## Provided entries
_____

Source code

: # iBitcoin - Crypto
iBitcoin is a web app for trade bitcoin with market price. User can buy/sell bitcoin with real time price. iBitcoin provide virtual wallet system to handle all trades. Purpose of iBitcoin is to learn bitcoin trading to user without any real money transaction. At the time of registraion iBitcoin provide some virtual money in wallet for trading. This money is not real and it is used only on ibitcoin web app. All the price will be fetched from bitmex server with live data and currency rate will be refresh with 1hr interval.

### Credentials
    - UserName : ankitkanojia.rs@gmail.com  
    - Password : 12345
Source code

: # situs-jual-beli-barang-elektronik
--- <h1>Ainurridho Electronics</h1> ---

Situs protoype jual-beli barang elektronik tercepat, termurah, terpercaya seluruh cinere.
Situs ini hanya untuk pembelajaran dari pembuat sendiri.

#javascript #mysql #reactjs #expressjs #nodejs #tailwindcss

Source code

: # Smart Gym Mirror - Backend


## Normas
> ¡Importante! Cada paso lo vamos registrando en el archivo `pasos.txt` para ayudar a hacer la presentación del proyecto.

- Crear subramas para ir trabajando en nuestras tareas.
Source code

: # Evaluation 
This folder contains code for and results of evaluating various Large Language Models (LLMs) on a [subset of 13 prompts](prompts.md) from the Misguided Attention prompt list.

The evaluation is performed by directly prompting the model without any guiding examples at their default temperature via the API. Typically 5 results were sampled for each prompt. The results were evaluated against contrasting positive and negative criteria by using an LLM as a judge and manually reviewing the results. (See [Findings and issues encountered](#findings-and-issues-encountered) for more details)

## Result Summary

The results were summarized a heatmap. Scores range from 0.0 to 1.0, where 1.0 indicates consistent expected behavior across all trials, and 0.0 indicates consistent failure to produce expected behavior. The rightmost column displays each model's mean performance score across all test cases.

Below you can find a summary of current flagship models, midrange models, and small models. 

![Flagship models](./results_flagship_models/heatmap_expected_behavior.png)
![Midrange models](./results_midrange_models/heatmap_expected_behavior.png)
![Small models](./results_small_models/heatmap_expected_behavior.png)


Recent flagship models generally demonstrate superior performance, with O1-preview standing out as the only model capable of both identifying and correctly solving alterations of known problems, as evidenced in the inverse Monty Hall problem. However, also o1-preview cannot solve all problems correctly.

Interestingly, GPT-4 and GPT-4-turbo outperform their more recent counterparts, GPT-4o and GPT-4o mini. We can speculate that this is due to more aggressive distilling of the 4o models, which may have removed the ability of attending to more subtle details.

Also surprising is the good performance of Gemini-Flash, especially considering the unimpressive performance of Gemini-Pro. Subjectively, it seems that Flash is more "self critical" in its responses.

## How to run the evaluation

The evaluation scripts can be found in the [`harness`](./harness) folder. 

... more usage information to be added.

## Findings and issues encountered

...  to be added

_____

## The problem
Using the listing, copy every line where the word "beli" shows up.

## Response for this exercise
: # situs-jual-beli-barang-elektronik
Situs protoype jual-beli barang elektronik tercepat, termurah, terpercaya seluruh cinere.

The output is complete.